[Stored data]
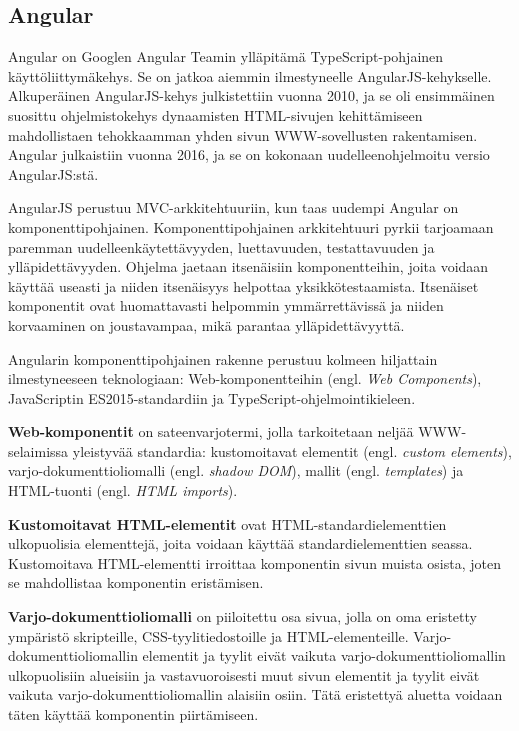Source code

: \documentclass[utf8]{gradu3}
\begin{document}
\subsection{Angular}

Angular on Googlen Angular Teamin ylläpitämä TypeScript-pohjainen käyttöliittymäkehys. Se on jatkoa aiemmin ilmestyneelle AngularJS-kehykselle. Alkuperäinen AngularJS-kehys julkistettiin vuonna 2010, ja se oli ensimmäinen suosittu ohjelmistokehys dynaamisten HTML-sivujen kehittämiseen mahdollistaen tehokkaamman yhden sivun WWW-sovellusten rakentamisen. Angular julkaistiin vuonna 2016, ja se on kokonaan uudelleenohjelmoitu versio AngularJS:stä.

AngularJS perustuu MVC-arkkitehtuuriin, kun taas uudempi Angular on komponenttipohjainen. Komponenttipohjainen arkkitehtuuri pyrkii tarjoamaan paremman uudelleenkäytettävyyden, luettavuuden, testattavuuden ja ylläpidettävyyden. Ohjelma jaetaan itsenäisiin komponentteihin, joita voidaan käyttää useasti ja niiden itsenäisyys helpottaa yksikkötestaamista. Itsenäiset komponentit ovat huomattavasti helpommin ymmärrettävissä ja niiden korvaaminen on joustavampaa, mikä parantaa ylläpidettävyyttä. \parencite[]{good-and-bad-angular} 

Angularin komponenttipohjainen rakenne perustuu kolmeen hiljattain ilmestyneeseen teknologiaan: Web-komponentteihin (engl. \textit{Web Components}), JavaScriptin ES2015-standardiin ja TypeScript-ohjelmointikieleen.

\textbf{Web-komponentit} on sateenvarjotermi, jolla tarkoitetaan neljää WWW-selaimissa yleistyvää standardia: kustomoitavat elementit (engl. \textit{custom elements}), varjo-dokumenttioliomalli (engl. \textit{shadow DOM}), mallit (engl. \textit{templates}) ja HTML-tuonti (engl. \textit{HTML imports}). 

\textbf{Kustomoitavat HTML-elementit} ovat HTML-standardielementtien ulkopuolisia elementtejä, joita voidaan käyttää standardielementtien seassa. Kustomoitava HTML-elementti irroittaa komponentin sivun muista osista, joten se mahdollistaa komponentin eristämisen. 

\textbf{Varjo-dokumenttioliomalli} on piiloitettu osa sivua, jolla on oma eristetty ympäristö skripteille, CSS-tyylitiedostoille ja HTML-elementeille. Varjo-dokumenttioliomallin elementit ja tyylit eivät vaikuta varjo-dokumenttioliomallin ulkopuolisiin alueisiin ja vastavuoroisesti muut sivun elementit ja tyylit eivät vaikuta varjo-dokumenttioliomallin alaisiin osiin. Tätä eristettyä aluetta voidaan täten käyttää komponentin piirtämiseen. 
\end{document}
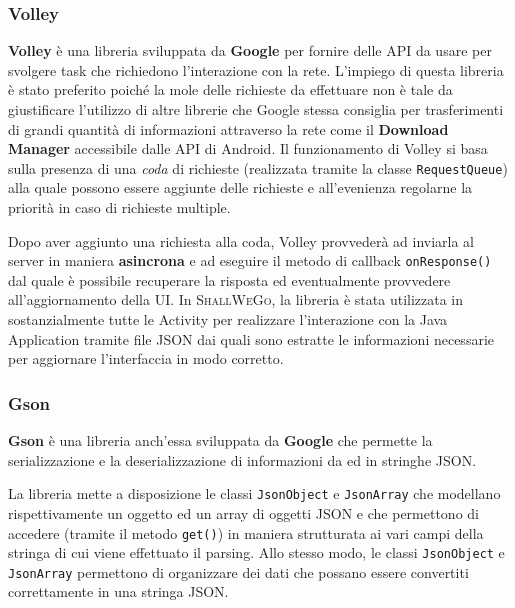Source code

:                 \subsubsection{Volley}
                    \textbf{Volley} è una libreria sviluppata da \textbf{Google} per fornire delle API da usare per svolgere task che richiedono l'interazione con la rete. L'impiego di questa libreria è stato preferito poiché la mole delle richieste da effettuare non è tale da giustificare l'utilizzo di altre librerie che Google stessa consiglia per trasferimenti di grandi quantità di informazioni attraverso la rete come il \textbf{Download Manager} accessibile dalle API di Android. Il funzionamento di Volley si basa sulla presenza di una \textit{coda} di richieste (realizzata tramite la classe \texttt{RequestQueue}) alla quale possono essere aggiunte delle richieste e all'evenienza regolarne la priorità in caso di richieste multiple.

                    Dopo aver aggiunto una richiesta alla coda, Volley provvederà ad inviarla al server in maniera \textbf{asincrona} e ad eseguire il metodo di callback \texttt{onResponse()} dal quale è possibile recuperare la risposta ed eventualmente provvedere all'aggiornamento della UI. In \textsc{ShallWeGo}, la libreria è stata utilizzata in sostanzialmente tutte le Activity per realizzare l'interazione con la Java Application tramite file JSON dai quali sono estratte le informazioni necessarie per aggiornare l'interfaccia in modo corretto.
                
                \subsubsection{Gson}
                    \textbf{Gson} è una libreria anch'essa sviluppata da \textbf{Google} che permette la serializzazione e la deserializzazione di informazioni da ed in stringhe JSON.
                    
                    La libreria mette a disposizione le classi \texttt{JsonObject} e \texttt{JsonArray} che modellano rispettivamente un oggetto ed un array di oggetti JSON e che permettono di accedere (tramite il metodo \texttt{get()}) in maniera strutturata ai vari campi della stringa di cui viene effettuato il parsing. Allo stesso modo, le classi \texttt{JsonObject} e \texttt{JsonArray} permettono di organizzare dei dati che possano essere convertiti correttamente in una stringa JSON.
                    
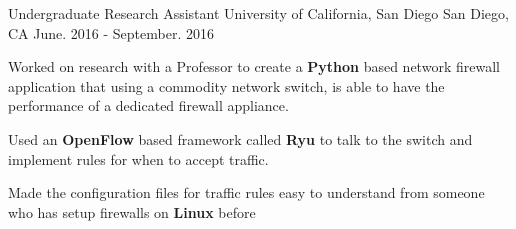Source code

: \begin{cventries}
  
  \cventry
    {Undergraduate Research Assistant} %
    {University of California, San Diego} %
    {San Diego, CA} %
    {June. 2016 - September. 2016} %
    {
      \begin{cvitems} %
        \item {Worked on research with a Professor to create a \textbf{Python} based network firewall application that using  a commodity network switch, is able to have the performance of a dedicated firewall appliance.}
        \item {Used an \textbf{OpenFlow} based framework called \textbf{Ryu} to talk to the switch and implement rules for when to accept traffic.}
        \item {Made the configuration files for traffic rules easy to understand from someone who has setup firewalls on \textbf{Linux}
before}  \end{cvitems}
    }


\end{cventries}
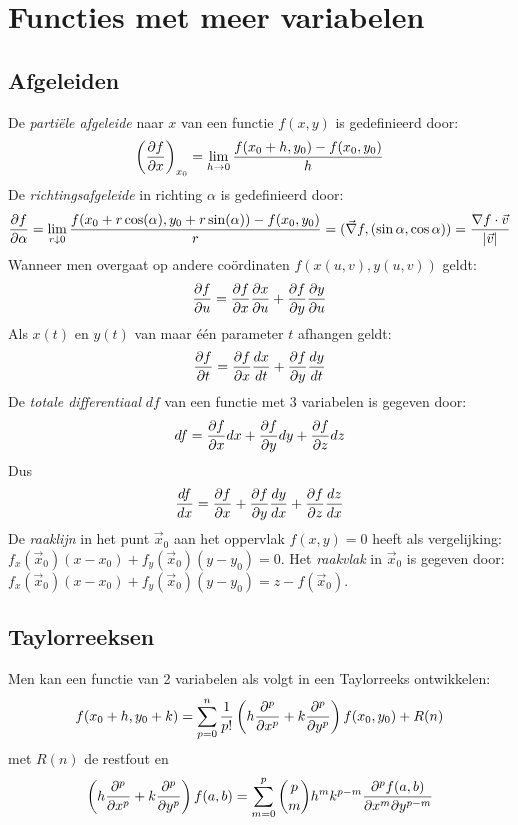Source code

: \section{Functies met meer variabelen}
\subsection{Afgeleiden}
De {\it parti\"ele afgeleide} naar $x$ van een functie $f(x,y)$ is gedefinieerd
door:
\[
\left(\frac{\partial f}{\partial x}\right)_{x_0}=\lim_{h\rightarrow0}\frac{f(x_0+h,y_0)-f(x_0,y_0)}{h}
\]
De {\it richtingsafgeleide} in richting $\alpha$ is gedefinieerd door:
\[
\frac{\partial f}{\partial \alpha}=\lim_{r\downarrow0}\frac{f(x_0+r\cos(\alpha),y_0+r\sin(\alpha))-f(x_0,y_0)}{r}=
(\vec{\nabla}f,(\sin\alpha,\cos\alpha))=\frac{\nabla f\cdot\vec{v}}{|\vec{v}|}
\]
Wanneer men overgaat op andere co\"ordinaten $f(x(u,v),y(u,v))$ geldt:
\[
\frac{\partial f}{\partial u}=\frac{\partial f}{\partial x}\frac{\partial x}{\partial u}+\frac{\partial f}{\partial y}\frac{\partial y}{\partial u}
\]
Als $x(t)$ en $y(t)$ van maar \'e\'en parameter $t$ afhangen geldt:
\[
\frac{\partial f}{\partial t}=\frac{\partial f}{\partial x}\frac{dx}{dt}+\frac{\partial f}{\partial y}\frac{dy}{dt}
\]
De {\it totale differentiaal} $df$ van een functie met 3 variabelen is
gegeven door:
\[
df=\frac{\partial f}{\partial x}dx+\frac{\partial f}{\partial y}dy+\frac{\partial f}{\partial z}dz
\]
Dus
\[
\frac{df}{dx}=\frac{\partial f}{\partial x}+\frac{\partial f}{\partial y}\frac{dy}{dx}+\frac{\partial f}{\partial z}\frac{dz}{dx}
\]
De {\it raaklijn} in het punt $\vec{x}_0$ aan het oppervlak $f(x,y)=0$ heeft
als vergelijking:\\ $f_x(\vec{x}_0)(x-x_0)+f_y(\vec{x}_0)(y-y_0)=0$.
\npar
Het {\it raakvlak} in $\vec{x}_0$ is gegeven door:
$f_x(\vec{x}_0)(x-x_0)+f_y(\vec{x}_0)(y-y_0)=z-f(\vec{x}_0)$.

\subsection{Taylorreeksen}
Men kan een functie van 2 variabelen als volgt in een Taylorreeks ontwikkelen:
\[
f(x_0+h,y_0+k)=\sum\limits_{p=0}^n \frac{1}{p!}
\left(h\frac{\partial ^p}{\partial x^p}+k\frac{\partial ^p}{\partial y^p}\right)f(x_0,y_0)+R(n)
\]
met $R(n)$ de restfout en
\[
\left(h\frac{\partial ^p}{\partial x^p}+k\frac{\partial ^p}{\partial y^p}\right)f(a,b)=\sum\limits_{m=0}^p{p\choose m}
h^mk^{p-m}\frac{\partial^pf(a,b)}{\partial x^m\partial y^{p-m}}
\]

EXERCISE DETAILS:
For every line above that includes the word "door", return the line.

ANSWER SECTION:
door:
De {\it richtingsafgeleide} in richting $\alpha$ is gedefinieerd door:
gegeven door:
Het {\it raakvlak} in $\vec{x}_0$ is gegeven door:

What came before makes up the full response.